== Data shown ==
━━━━━━━━━━━━━━━━━━━━━━━━━━━━━━
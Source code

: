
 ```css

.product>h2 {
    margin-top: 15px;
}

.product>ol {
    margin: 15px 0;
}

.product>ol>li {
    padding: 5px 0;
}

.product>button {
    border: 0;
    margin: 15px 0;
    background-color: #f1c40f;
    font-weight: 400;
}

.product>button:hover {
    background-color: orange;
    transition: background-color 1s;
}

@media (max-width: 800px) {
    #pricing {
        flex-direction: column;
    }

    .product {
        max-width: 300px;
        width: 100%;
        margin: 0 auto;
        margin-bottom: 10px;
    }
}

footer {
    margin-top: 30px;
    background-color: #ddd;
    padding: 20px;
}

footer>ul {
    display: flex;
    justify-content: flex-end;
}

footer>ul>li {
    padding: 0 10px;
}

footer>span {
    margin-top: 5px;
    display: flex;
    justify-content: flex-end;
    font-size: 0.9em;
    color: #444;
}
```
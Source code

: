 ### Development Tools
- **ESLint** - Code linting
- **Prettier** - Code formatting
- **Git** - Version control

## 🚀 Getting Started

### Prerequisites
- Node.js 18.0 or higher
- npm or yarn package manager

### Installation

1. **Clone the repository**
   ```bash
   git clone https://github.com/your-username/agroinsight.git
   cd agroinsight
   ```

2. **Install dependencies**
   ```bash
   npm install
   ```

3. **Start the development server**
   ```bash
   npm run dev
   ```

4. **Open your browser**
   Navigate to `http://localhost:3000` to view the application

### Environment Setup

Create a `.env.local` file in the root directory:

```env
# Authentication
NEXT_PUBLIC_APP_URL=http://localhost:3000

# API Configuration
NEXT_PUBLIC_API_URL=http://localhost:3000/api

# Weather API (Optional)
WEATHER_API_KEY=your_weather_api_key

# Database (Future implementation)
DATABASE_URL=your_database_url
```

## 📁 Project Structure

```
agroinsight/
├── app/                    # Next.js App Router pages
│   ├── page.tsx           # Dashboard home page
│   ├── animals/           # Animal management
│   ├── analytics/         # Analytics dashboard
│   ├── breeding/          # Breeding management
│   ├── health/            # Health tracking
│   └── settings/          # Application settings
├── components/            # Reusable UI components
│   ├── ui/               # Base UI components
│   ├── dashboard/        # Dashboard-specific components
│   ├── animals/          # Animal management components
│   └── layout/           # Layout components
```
━━━━━━━━━━━━━━━━━━━━━━━━━━━━━━
== Exercise brief ==
Find each line in the records that includes the word "components". Report the total and nothing more.

== Solution ==
5